= What you should do =
Only one stretch of the data below is wanted: the lines starting at the one with "As early-career engineers, yours" and ending at the one with "## Conclusion", both included, given again exactly.

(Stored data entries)
======

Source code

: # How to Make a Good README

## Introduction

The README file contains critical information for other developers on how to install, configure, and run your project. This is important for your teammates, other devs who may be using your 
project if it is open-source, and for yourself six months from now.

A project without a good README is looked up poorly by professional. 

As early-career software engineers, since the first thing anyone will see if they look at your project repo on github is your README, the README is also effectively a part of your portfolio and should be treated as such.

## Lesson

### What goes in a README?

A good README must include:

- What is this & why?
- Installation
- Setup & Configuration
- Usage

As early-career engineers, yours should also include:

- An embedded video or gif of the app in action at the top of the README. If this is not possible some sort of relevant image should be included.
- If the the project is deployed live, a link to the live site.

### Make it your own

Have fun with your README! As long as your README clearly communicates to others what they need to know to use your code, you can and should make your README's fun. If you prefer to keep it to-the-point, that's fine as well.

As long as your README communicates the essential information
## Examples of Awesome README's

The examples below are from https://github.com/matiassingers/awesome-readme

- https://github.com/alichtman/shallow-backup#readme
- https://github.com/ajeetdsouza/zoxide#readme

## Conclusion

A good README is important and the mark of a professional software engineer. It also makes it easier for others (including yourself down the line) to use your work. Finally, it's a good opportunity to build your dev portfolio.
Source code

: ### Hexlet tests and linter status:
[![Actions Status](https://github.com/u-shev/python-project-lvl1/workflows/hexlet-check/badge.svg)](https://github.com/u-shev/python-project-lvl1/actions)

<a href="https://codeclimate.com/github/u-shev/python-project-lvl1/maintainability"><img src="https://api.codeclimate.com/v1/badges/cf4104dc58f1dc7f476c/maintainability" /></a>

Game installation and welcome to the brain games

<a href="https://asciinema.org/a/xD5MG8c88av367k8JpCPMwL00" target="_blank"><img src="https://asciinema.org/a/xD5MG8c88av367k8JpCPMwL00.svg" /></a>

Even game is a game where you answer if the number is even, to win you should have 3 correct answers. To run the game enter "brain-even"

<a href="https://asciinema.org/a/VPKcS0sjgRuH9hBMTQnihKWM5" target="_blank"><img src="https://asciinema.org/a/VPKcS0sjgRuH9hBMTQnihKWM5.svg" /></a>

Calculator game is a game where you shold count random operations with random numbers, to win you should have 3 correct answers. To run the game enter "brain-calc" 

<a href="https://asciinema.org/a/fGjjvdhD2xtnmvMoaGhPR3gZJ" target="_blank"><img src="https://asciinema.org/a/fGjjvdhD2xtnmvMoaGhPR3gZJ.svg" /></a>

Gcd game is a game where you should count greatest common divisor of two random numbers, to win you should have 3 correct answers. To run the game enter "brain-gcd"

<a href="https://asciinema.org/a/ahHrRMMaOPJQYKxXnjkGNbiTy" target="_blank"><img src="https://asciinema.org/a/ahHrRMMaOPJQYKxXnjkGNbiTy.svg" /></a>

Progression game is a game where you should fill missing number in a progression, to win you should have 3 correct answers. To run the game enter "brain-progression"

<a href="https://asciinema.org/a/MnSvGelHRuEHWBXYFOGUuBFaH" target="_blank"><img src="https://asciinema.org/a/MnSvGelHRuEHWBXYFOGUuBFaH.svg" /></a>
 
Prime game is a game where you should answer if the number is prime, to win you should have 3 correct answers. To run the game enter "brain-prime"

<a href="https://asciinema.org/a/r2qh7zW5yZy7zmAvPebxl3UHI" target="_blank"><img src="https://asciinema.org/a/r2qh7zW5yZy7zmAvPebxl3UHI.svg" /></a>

======

= Worked solution =
As early-career engineers, yours should also include:

- An embedded video or gif of the app in action at the top of the README. If this is not possible some sort of relevant image should be included.
- If the the project is deployed live, a link to the live site.

### Make it your own

Have fun with your README! As long as your README clearly communicates to others what they need to know to use your code, you can and should make your README's fun. If you prefer to keep it to-the-point, that's fine as well.

As long as your README communicates the essential information
## Examples of Awesome README's

The examples below are from https://github.com/matiassingers/awesome-readme

- https://github.com/alichtman/shallow-backup#readme
- https://github.com/ajeetdsouza/zoxide#readme

## Conclusion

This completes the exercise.